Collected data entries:
▬▬▬

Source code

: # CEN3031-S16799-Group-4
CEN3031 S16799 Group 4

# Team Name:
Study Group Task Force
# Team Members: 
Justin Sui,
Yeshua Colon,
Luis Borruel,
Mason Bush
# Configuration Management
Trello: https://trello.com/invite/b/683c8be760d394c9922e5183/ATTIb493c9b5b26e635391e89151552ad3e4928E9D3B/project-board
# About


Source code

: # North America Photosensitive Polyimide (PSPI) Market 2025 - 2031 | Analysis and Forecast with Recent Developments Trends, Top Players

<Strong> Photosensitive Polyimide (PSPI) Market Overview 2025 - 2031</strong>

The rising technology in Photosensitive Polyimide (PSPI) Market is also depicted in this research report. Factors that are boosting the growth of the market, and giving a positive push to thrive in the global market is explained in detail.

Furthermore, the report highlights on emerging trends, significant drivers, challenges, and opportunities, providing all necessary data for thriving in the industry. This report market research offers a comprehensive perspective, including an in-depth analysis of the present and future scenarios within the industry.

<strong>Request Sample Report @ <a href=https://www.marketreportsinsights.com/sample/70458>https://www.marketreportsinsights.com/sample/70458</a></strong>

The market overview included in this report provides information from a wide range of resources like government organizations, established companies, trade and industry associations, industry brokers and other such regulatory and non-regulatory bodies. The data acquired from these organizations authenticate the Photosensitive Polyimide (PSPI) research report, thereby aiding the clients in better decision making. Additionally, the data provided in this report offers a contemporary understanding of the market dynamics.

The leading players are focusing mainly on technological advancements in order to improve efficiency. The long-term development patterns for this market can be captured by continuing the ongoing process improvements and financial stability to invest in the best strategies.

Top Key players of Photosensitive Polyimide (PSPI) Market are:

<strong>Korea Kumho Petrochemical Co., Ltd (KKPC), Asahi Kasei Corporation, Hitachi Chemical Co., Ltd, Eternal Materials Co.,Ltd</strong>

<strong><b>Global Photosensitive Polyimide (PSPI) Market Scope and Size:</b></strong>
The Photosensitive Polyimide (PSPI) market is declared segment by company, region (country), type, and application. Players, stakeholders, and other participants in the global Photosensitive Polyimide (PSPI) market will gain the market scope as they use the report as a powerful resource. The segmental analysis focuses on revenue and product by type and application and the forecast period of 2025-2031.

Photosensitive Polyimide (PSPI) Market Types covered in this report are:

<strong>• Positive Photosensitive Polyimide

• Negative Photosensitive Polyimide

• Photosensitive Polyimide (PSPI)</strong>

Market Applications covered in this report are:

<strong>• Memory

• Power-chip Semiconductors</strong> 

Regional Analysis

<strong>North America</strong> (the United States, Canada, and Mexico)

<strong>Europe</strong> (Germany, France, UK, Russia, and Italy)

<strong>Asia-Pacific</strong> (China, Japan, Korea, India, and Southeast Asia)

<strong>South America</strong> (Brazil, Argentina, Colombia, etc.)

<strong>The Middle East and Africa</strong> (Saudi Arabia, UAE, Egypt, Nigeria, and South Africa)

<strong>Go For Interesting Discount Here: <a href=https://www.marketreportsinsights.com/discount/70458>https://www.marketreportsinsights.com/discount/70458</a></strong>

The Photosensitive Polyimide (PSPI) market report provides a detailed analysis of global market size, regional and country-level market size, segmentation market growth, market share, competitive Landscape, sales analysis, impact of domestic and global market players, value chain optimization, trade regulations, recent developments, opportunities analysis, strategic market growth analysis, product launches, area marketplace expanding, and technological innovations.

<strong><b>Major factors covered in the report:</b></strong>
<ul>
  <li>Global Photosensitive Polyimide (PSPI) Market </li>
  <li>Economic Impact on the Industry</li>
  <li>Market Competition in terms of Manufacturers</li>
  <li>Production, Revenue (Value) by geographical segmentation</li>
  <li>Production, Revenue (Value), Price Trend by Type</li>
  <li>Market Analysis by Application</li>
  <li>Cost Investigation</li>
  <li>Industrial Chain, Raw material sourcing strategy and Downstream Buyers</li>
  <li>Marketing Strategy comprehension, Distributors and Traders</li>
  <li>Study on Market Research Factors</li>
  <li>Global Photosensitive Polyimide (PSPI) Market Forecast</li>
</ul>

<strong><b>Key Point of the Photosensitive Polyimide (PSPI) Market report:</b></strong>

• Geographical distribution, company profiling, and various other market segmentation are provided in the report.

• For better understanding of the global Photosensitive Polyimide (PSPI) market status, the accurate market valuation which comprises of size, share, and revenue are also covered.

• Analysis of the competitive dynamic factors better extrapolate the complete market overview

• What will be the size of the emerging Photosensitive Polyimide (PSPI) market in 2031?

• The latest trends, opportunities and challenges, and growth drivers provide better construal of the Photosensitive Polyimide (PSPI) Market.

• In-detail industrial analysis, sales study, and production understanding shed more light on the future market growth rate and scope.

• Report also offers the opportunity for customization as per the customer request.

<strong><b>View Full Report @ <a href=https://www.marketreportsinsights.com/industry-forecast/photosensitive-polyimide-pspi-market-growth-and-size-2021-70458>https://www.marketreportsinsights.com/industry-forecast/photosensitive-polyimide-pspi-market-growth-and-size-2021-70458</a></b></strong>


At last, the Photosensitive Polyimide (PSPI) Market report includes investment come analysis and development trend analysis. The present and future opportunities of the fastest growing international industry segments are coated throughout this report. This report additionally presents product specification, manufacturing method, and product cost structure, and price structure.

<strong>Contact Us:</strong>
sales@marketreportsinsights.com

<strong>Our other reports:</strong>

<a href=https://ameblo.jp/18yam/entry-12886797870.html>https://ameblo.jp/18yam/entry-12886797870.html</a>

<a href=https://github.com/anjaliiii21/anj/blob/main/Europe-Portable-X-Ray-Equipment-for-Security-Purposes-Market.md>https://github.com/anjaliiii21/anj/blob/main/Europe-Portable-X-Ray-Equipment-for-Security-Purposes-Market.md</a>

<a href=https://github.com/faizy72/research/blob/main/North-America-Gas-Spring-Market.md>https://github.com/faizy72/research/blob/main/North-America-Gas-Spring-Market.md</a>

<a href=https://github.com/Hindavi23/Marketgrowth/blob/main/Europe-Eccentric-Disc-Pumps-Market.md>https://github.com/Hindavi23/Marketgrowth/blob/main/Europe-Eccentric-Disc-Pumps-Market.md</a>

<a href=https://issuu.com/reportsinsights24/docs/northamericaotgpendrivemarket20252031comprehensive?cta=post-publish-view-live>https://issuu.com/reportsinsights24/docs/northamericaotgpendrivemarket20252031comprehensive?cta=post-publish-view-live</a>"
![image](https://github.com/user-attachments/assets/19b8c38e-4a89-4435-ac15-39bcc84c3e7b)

▬▬▬

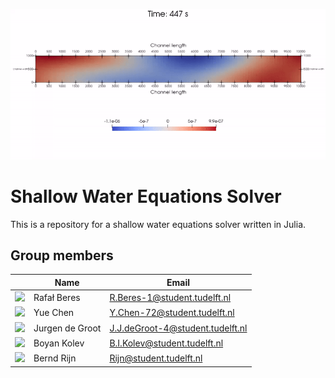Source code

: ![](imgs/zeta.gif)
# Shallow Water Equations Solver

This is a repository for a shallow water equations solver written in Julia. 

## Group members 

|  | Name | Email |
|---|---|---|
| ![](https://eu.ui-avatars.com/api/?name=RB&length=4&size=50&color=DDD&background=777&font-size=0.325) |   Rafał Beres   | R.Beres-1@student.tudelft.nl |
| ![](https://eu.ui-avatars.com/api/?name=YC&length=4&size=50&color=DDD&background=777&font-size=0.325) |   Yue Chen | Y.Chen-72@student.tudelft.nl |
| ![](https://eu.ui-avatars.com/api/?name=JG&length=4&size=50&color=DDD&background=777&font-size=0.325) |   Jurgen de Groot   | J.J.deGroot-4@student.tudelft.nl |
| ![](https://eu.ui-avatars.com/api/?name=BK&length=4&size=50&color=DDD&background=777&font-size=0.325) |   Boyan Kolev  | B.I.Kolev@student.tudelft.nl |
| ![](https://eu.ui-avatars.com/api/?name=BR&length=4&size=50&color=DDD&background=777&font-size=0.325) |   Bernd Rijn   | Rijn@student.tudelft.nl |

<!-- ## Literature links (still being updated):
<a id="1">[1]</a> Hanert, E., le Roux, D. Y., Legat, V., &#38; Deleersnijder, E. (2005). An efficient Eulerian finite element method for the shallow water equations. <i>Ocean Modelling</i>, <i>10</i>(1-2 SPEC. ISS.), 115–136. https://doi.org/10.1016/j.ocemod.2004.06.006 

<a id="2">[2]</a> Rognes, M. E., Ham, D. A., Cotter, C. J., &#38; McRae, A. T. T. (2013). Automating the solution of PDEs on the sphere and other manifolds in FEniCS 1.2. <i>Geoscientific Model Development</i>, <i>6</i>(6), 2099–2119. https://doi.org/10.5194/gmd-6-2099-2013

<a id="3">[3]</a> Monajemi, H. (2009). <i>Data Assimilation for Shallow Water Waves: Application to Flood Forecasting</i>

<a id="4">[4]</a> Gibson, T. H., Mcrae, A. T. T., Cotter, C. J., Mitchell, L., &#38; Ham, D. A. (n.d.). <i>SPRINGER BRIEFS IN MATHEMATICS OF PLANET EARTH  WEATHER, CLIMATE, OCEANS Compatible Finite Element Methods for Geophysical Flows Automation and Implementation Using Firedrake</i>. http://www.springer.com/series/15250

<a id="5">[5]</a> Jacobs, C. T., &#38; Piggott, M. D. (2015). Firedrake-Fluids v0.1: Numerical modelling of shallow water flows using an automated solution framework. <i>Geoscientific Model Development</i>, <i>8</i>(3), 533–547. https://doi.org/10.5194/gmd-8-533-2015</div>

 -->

▬▬▬

Task directions: Scan the lines above for "CEN3031 S16799 Group 4" and for "The rising technology in". Repeat exactly the line holding each of them and every line in between.

Written reply:
CEN3031 S16799 Group 4

# Team Name:
Study Group Task Force
# Team Members: 
Justin Sui,
Yeshua Colon,
Luis Borruel,
Mason Bush
# Configuration Management
Trello: https://trello.com/invite/b/683c8be760d394c9922e5183/ATTIb493c9b5b26e635391e89151552ad3e4928E9D3B/project-board
# About


Source code

: # North America Photosensitive Polyimide (PSPI) Market 2025 - 2031 | Analysis and Forecast with Recent Developments Trends, Top Players

<Strong> Photosensitive Polyimide (PSPI) Market Overview 2025 - 2031</strong>

The rising technology in Photosensitive Polyimide (PSPI) Market is also depicted in this research report. Factors that are boosting the growth of the market, and giving a positive push to thrive in the global market is explained in detail.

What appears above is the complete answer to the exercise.